Examine each line of the data. Copy those that contain the string "Asset".

══ Excerpted records

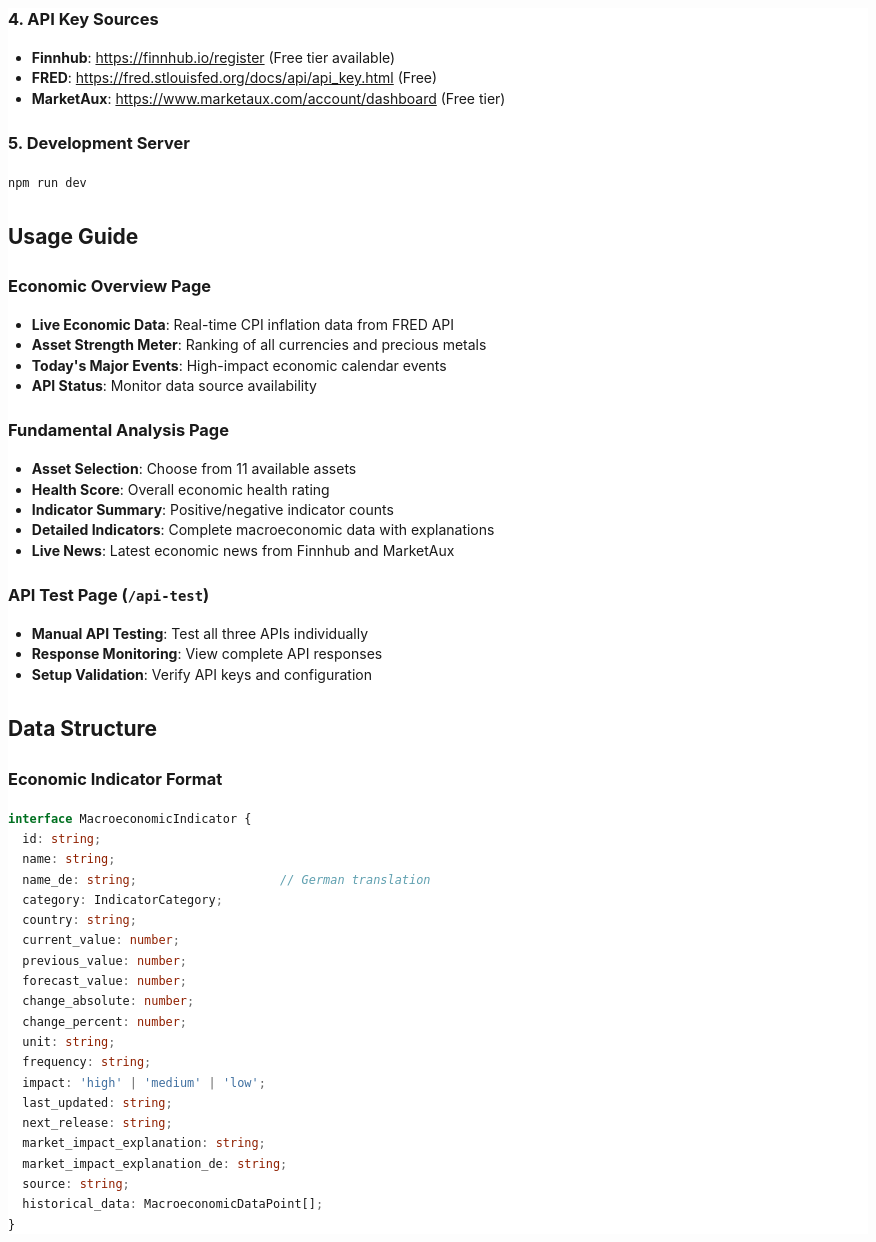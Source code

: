 ### 4. API Key Sources
- **Finnhub**: https://finnhub.io/register (Free tier available)
- **FRED**: https://fred.stlouisfed.org/docs/api/api_key.html (Free)
- **MarketAux**: https://www.marketaux.com/account/dashboard (Free tier)

### 5. Development Server
```bash
npm run dev
```

## Usage Guide

### Economic Overview Page
- **Live Economic Data**: Real-time CPI inflation data from FRED API
- **Asset Strength Meter**: Ranking of all currencies and precious metals
- **Today's Major Events**: High-impact economic calendar events
- **API Status**: Monitor data source availability

### Fundamental Analysis Page
- **Asset Selection**: Choose from 11 available assets
- **Health Score**: Overall economic health rating
- **Indicator Summary**: Positive/negative indicator counts
- **Detailed Indicators**: Complete macroeconomic data with explanations
- **Live News**: Latest economic news from Finnhub and MarketAux

### API Test Page (`/api-test`)
- **Manual API Testing**: Test all three APIs individually
- **Response Monitoring**: View complete API responses
- **Setup Validation**: Verify API keys and configuration

## Data Structure

### Economic Indicator Format
```typescript
interface MacroeconomicIndicator {
  id: string;
  name: string;
  name_de: string;                    // German translation
  category: IndicatorCategory;
  country: string;
  current_value: number;
  previous_value: number;
  forecast_value: number;
  change_absolute: number;
  change_percent: number;
  unit: string;
  frequency: string;
  impact: 'high' | 'medium' | 'low';
  last_updated: string;
  next_release: string;
  market_impact_explanation: string;
  market_impact_explanation_de: string;
  source: string;
  historical_data: MacroeconomicDataPoint[];
}
```
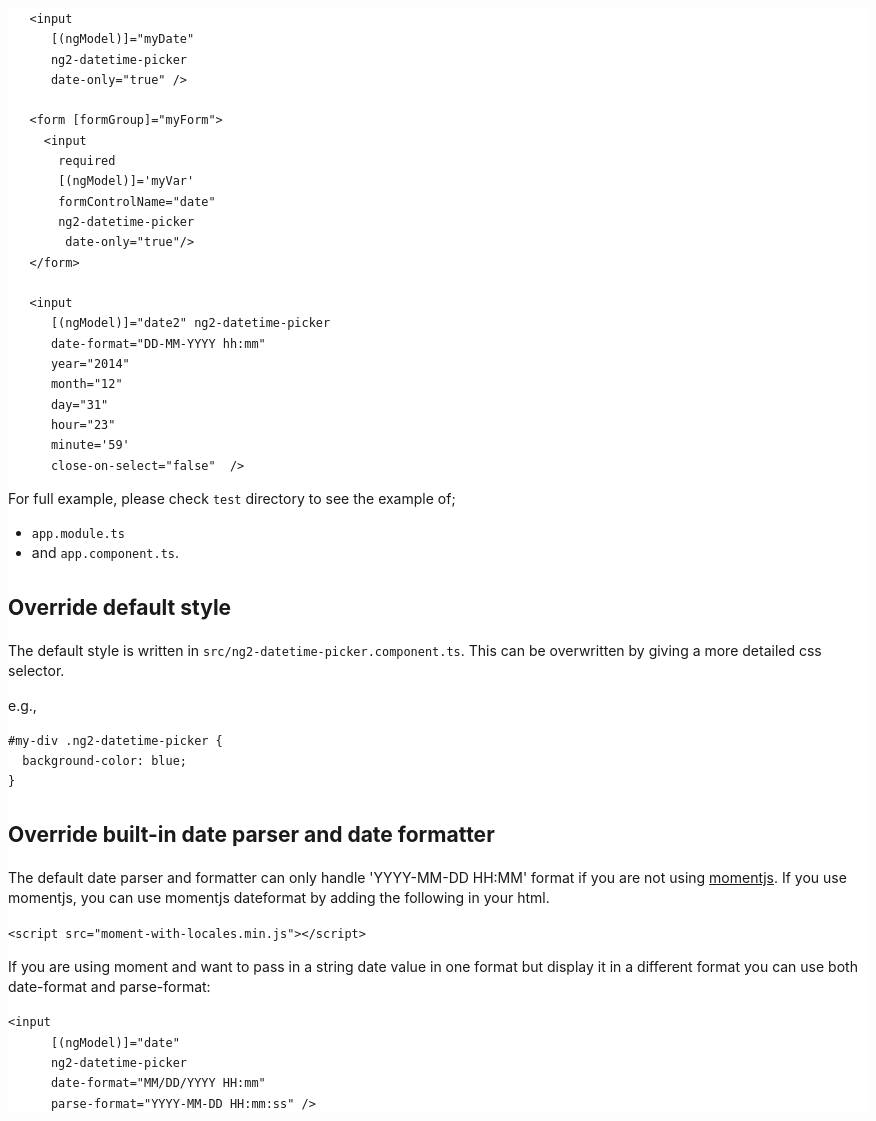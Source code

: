 
       <input
          [(ngModel)]="myDate"
          ng2-datetime-picker
          date-only="true" />

       <form [formGroup]="myForm">
         <input
           required
           [(ngModel)]='myVar'
           formControlName="date"
           ng2-datetime-picker
            date-only="true"/>
       </form>

       <input
          [(ngModel)]="date2" ng2-datetime-picker
          date-format="DD-MM-YYYY hh:mm"
          year="2014"
          month="12"
          day="31"
          hour="23"
          minute='59'
          close-on-select="false"  />

For full example, please check `test` directory to see the example of;

  - `app.module.ts`
  -  and `app.component.ts`.

## Override default style

The default style is written in `src/ng2-datetime-picker.component.ts`.
This can be overwritten by giving a more detailed css selector.

e.g.,

    #my-div .ng2-datetime-picker {
      background-color: blue;
    }

## Override built-in date parser and date formatter

The default date parser and formatter can only handle 'YYYY-MM-DD HH:MM' format
if you are not using [momentjs](http://momentjs.com/). If you use momentjs, you
can use momentjs dateformat by adding the following in your html.

    <script src="moment-with-locales.min.js"></script>

If you are using moment and want to pass in a string date value in one format but display it in a different format
you can use both date-format and parse-format:

    <input
          [(ngModel)]="date"
          ng2-datetime-picker
          date-format="MM/DD/YYYY HH:mm"
          parse-format="YYYY-MM-DD HH:mm:ss" />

════

■ **Result of this exercise**
- **Asset Strength Meter**: Ranking of all currencies and precious metals
- **Asset Selection**: Choose from 11 available assets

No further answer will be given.